====== MATERIAL FOR THIS TASK ======

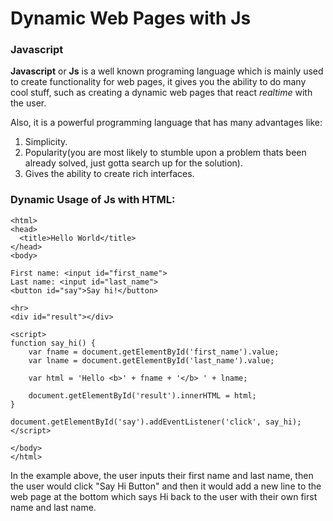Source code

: # Dynamic Web Pages with Js

### Javascript

**Javascript** or **Js** is a well known programing language which is mainly used to create functionality for web pages, it gives you the ability to do many cool stuff, such as creating a dynamic web pages that react _realtime_ with the user.

Also, it is a powerful programming language that has many advantages like:

1. Simplicity.
2. Popularity(you are most likely to stumble upon a problem thats been already solved, just gotta search up for the solution).
3. Gives the ability to create rich interfaces.

### Dynamic Usage of Js with HTML:
```
<html>
<head>
  <title>Hello World</title>
</head>
<body>
 
First name: <input id="first_name">
Last name: <input id="last_name">
<button id="say">Say hi!</button>
 
<hr>
<div id="result"></div>
 
<script>
function say_hi() {
    var fname = document.getElementById('first_name').value;
    var lname = document.getElementById('last_name').value;
 
    var html = 'Hello <b>' + fname + '</b> ' + lname;
 
    document.getElementById('result').innerHTML = html;
}
 
document.getElementById('say').addEventListener('click', say_hi);
</script>
 
</body>
</html>
```
In the example above, the user inputs their first name and last name, then the user would click "Say Hi Button" and then it would add a new line to the web page at the bottom which says Hi back to the user with their own first name and last name.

======

| WORK ITEM |
Set down only these lines, exactly: the one containing "Pages with Js" and each line after it through the end of the entries above.

| RESPONSE TO THE TASK |
: # Dynamic Web Pages with Js

### Javascript

**Javascript** or **Js** is a well known programing language which is mainly used to create functionality for web pages, it gives you the ability to do many cool stuff, such as creating a dynamic web pages that react _realtime_ with the user.

Also, it is a powerful programming language that has many advantages like:

1. Simplicity.
2. Popularity(you are most likely to stumble upon a problem thats been already solved, just gotta search up for the solution).
3. Gives the ability to create rich interfaces.

### Dynamic Usage of Js with HTML:
```
<html>
<head>
  <title>Hello World</title>
</head>
<body>
 
First name: <input id="first_name">
Last name: <input id="last_name">
<button id="say">Say hi!</button>
 
<hr>
<div id="result"></div>
 
<script>
function say_hi() {
    var fname = document.getElementById('first_name').value;
    var lname = document.getElementById('last_name').value;
 
    var html = 'Hello <b>' + fname + '</b> ' + lname;
 
    document.getElementById('result').innerHTML = html;
}
 
document.getElementById('say').addEventListener('click', say_hi);
</script>
 
</body>
</html>
```
In the example above, the user inputs their first name and last name, then the user would click "Say Hi Button" and then it would add a new line to the web page at the bottom which says Hi back to the user with their own first name and last name.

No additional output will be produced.